Game Backend — Designed in Stages
You don’t need to design for scale on day one.
Define what you need—create or join a game session, submit moves, get state, and optionally matchmaking—then build the simplest thing that works and evolve as latency and concurrency grow.
Here we use a game backend (turn-based or real-time: Chess, Poker, Snake, Boggle-style) as the running example: game sessions, players, game state, and moves/actions. The same staged thinking applies to any multiplayer game: low latency, consistency of game state, server authority (anti-cheat), and fairness are central.
Requirements and Constraints (no architecture yet)
Section titled “Requirements and Constraints (no architecture yet)”Functional Requirements
- Create / join session — player creates a new game (e.g. mode, rules) or joins an existing one (by code or matchmaking); session has unique id and holds players and state.
- Submit move — player sends an action (e.g. play card, move piece, type word); server validates, applies to state, and notifies other players.
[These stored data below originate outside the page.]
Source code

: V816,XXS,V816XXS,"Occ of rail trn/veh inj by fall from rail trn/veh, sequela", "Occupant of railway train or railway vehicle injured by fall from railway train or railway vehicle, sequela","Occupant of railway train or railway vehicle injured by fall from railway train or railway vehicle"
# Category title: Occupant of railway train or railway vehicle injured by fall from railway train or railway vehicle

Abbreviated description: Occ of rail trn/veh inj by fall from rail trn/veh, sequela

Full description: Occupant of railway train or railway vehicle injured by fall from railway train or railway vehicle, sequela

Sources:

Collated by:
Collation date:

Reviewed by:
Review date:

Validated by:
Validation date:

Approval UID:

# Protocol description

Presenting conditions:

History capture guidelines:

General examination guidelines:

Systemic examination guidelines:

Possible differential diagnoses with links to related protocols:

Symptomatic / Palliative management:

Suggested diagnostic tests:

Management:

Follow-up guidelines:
- Get state — client fetches current game state (board, scores, whose turn); for turn-based, poll or push after each move; for real-time, stream state updates.
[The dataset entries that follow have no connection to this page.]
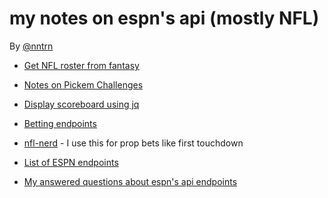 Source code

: # my notes on espn's api (mostly NFL)

By [@nntrn](https://github.com/nntrn/espn-wiki)


- [Get NFL roster from fantasy](https://github.com/nntrn/espn-wiki/wiki/Roster)

- [Notes on Pickem Challenges](./pickem.md)

- [Display scoreboard using jq](https://github.com/nntrn/espn-wiki/wiki/Scoreboard)

- [Betting endpoints](https://github.com/nntrn/espn-wiki/wiki/Betting-Endpoints)

- [nfl-nerd](https://github.com/nntrn/nfl-nerd) - I use this for prop bets like first touchdown 

- [List of ESPN endpoints](https://gist.github.com/nntrn/ee26cb2a0716de0947a0a4e9a157bc1c) 

- [My answered questions about espn's api endpoints](https://github.com/nntrn/espn-wiki/wiki/Misc-Snippets)
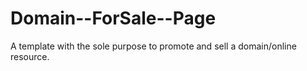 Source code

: # Domain--ForSale--Page
A template with the sole purpose to promote and sell a domain/online resource.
- Matchmaking (optional) — pair or group players into a session; queue by skill or mode; create session when enough players; notify when match found.
Quality Requirements
- Low latency — move submission to state update to opponent visibility should be fast; real-time games (e.g. 60 tick/s) need sub-frame latency where possible; turn-based can tolerate hundreds of ms.
- Consistency of game state — all clients see the same authoritative state; server is source of truth; no divergent or corrupted state from out-of-order or invalid moves.
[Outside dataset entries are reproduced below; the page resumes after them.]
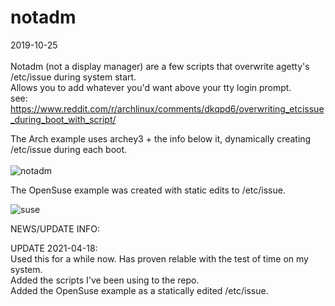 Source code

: # notadm<br>
2019-10-25													<br>
														<br>
Notadm (not a display manager) are a few scripts that overwrite agetty's /etc/issue during system start.	<br>
Allows you to add whatever you'd want above your tty login prompt. 						<br>
see: https://www.reddit.com/r/archlinux/comments/dkqpd6/overwriting_etcissue_during_boot_with_script/		<br>

The Arch example uses archey3 + the info below it, dynamically creating /etc/issue during each boot.		<br>
																												<br>
![notadm](https://user-images.githubusercontent.com/36802396/67612285-34682780-f756-11e9-9b12-75b8f92018e4.png) <br>

The OpenSuse example was created with static edits to /etc/issue.						<br>

![suse](https://user-images.githubusercontent.com/36802396/115166350-906bed80-a067-11eb-8721-9126a1bf41da.png)	<br>


NEWS/UPDATE INFO:												<br>


UPDATE 2021-04-18:												<br>
Used this for a while now. Has proven relable with the test of time on my system.				<br>
Added the scripts I've been using to the repo.									<br>
Added the OpenSuse example as a statically edited /etc/issue.							<br>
- Anti-cheat (server authority) — server validates every move; client sends intent, server applies only valid actions; no trust of client state for scoring or win/loss.
- Fairness — no player gains advantage from latency or ordering; deterministic or well-defined ordering of concurrent moves; optional anti-cheat and replay for disputes.
- Expected scale — concurrent sessions, players per session, moves per second, turn-based vs real-time.
Key Entities
- Game session — a single game instance; session_id, game_type, status (waiting, in_progress, finished); list of player ids; created_at.
- Player — identity in the system; player_id, optional profile or rating; linked to user/auth.
- Game state — authoritative state of the game (board, hands, scores, current_turn, etc.); updated only by server after validating moves; serializable for persistence and sync.
- Move / Action — a single player action (e.g. “play card 7”, “e4”); has player_id, payload, sequence or timestamp; validated then applied to state.
Primary Use Cases and Access Patterns
- Create session — write path; create session row, add creator as player; return session_id; optional invite link or code.
- Join session — write path; add player to session; check capacity and status; notify existing players (poll or push).
- Submit move — write path; validate move against current state and rules; update state in DB or in-memory; persist; notify other players (push or they poll).
- Get state — read path; return current state for session; used on load and after each move (or streamed in real-time).
- Matchmaking — read + write; add player to queue; when N players in queue (or criteria met), create session and notify; remove from queue.
Given this, start with the simplest MVP: one API, one DB, create game (e.g. turn-based), store state in DB, submit move → validate → update state → notify opponent (poll or push)—then add a real-time layer (WebSocket), game server or dedicated process per session, state in memory with persistence, and matchmaking as product demands.
Stage 1 — MVP (simple, correct, not over-engineered)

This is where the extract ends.